Not taking advantage
Those ball-control numbers by Charlotte’s offense look good, but they’re of no use unless they produce points. That was a problem Saturday, when the 49ers only advanced into the red zone just once (resulting in a 20-yard field goal by Jonathan Cruz).
The 49ers continue to lead C-USA in time of possession (35:42) and convert their third downs a respectable 43.5 percent of the time. But they score touchdowns just 52 percent of the time in the red zone. And the 49ers couldn’t crack the end zone, despite outgaining Tennessee 244-192.
Return coverage woes
The 49ers’ return coverage has been a problem spot all season. Tennessee scored its first touchdown on an 80-yard punt return by Marquez Callaway in the first quarter.
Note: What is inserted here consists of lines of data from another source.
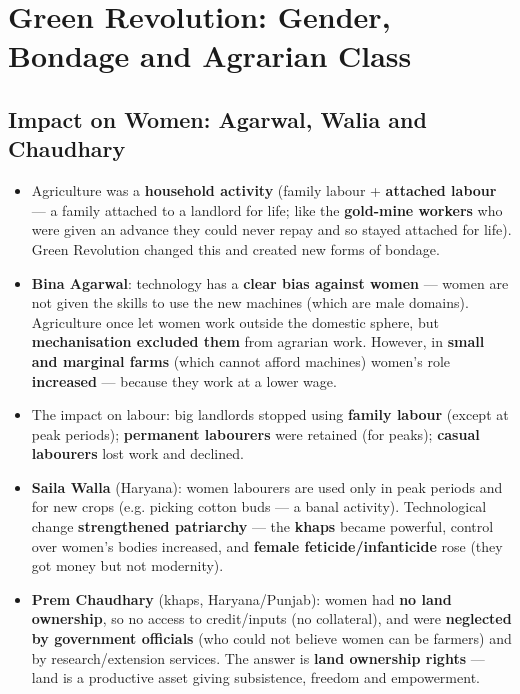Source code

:\chapter{Green Revolution: Gender, Bondage and Agrarian Class}

\section{Impact on Women: Agarwal, Walia and Chaudhary}

\begin{KeyConcept}
\begin{itemize}
\item Agriculture was a \textbf{household activity} (family labour + \textbf{attached labour} --- a family attached to a landlord for life; like the \textbf{gold-mine workers} who were given an advance they could never repay and so stayed attached for life). Green Revolution changed this and created new forms of bondage.
\item \textbf{Bina Agarwal}: technology has a \textbf{clear bias against women} --- women are not given the skills to use the new machines (which are male domains). Agriculture once let women work outside the domestic sphere, but \textbf{mechanisation excluded them} from agrarian work. However, in \textbf{small and marginal farms} (which cannot afford machines) women's role \textbf{increased} --- because they work at a lower wage.
\item The impact on labour: big landlords stopped using \textbf{family labour} (except at peak periods); \textbf{permanent labourers} were retained (for peaks); \textbf{casual labourers} lost work and declined.
\item \textbf{Saila Walla} (Haryana): women labourers are used only in peak periods and for new crops (e.g. picking cotton buds --- a banal activity). Technological change \textbf{strengthened patriarchy} --- the \textbf{khaps} became powerful, control over women's bodies increased, and \textbf{female feticide/infanticide} rose (they got money but not modernity).
\item \textbf{Prem Chaudhary} (khaps, Haryana/Punjab): women had \textbf{no land ownership}, so no access to credit/inputs (no collateral), and were \textbf{neglected by government officials} (who could not believe women can be farmers) and by research/extension services. The answer is \textbf{land ownership rights} --- land is a productive asset giving subsistence, freedom and empowerment.
\end{itemize}
\end{KeyConcept}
It’s the third time this season the 49ers have allowed a touchdown on a return (Appalachian State on a punt return; Massachusetts on a kickoff).
Making Callaway’s return tougher to swallow was that it came after an illegal formation penalty against Charlotte nullified a 43-yard punt by Kyle Corbett that had gone out of bounds at the Vols 6. Corbett, incidentally, uncorked a 75-yard punt, the longest in program history, in the fourth quarter.
Tucker’s absence
Did the 49ers miss redshirt freshman Victor Tucker, the team’s leading receiver, who was out with a hamstring injury?
Quarterback Evan Shirreffs made the best of things, completing 13-of-25 passes for 152 yards and an interception. He completed passes to seven different receivers, led by freshman Rico Arnold’s five receptions for 55 yards. But the 49ers lose a significant dimension to their offense with Tucker not out there.
Looking ahead
The 49ers came out of the Tennessee game feeling a somewhat defiant.
“You come on the road in a tough environment and play against a good team and do some good things but we don’t play the game to come close,” said 49ers coach Brad Lambert. “I told the guys in the locker room — you play to come in here and win. There were some situations in there that we could have had an opportunity to win the game and that’s what you want to do.”
With first-place Florida International losing 49-14 to Florida Atlantic on Saturday, the 49ers are still in contention in the C-USA East. Charlotte is tied for third with Saturday’s opponent, Marshall’s Thundering Herd, and has games after that at home against FIU (6-3, 4-1) and at FAU (4-5, 2-3). The 49ers (and others) will need first-place Middle Tennessee (6-3, 5-1) to lose at least one of its final two league games, against Texas-El Paso and West leader UAB.